Suppose your kidneys are the party rogue, quietly disarming traps while your heart paladin barrels down the corridor yelling, "I have excellent armor, this is fine." Zoccali and colleagues' review makes that scenario slightly less absurd: in early chronic kidney disease, the heart may already be taking damage before anyone sees the big red "heart failure" dragon on the map.
The paper, published in the European Heart Journal, argues that many people with early CKD may already be in "pre-heart failure" territory - Stage B heart failure, in campaign terms - even when they have no obvious symptoms. No dramatic chest-clutching. No swelling montage. Just the ominous dungeon music getting louder while the character sheet still says "apparently okay" (Zoccali et al., 2026).
The Kidney-Heart Party Is Sharing Hit Points
Chronic kidney disease, or CKD, means the kidneys have had abnormal structure or function for at least three months. Clinicians usually track it with eGFR, a rough estimate of filtration power, and albuminuria, which means protein is leaking into urine like a tavern roof in a thunderstorm. CKD affects roughly 10%-15% of adults worldwide, so this is not a rare side quest.
The twist is that early CKD - stages G1 to G3, especially with albuminuria - does not stay politely inside the kidney chapter. It raises the risk of left ventricular hypertrophy, concentric remodeling, diastolic dysfunction, arrhythmias, myocardial fibrosis, and HFpEF: heart failure with preserved ejection fraction.
HFpEF is the annoying boss who looks healthy because the heart still squeezes out a normal percentage of blood, but the ventricle has become stiff and cranky. It can pump, sure. It just fills badly. Like a suitcase packed by someone who refuses to fold shirts.
Stage B: The Boss Fight Before the Boss Fight
Modern heart failure staging includes a pre-HF stage: no symptoms yet, but the structure, function, or biomarkers suggest trouble is brewing. Zoccali's group says early CKD often fits this pattern. The heart is not necessarily failing in the cinematic sense. It is taking stealth damage.

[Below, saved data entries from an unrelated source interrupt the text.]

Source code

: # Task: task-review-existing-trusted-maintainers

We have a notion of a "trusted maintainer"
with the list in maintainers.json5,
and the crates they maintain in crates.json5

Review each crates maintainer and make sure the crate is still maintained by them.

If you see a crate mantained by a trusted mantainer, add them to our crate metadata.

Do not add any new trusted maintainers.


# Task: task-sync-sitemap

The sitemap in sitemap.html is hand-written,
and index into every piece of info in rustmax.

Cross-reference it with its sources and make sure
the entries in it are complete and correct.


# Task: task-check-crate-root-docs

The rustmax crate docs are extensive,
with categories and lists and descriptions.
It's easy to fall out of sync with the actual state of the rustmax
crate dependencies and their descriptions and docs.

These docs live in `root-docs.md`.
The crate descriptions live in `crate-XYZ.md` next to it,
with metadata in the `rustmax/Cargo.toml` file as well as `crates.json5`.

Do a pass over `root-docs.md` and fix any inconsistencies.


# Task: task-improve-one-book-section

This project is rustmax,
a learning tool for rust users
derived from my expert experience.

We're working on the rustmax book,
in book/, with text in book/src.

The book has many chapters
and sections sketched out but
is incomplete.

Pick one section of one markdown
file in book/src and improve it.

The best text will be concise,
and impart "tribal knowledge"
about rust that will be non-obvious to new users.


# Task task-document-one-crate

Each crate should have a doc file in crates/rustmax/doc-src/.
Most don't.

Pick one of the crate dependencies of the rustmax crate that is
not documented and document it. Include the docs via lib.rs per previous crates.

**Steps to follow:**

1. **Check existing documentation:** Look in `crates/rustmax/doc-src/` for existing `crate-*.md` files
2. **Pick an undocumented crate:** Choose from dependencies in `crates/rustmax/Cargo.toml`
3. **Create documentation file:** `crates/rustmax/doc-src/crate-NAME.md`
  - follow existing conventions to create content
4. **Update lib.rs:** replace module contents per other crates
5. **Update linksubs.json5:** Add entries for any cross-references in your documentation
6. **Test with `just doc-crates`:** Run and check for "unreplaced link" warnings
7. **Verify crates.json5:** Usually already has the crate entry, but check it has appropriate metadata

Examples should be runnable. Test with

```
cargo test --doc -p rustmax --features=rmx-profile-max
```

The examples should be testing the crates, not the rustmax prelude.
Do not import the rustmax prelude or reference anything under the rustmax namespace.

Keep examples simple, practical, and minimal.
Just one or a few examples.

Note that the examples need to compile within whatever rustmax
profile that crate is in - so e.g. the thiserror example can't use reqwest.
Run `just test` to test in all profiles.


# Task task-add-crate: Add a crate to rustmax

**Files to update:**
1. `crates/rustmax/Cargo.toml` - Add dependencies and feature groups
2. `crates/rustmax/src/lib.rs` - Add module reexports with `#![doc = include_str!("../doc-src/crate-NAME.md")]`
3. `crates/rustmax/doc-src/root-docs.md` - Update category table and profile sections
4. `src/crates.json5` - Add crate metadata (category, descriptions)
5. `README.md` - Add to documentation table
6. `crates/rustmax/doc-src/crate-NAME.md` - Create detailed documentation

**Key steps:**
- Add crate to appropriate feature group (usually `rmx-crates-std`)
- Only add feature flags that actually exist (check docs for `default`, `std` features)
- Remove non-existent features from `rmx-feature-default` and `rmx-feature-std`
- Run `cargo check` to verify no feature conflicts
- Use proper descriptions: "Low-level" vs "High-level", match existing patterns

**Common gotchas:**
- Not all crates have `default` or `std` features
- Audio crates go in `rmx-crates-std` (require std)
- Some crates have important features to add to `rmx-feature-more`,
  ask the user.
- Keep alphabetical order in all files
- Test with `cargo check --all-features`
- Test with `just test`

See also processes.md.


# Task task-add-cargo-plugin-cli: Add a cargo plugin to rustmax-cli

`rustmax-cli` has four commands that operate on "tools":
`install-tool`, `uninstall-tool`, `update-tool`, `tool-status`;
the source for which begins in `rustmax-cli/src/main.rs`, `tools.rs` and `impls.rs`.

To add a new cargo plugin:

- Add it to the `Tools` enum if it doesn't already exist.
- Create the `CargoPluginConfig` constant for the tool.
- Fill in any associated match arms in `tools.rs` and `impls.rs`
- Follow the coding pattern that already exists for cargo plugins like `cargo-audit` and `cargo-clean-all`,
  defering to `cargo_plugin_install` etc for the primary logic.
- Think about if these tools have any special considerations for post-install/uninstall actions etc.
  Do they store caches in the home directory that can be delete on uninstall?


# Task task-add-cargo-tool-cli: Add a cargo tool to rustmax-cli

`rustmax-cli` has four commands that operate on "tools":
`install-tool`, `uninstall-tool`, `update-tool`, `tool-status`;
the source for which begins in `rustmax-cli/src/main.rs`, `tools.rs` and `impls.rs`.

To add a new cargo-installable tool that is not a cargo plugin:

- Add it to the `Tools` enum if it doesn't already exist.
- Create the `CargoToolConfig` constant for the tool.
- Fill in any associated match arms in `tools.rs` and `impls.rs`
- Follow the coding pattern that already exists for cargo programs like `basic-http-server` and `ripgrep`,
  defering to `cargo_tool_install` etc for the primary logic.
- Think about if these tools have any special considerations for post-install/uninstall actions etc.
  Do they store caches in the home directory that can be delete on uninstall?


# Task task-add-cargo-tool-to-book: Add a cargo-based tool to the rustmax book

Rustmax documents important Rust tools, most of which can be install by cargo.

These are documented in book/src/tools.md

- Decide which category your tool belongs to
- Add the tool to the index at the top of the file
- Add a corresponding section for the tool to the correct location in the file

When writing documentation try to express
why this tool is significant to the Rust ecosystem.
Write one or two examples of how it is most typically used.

This matters because symptoms are terrible narrators. Fatigue? Could be CKD, anemia, sleep, aging, work stress, or Tuesday. Shortness of breath? Same problem. Biomarkers such as natriuretic peptides can help, but kidney impairment muddies the signal because reduced renal clearance can keep levels elevated. The dice are loaded, and the dungeon master is smiling in a way nobody likes.
So the review points to imaging as the higher-perception character in the party. Echocardiography can detect left ventricular hypertrophy, diastolic dysfunction, and strain abnormalities. Speckle-tracking echo adds extra detail. Cardiac MRI can show tissue changes and fibrosis. But there is a catch: routine imaging screening for every asymptomatic early CKD patient is not currently recommended. The scan spell is powerful, but expensive, time-consuming, and not yet proven as a universal strategy.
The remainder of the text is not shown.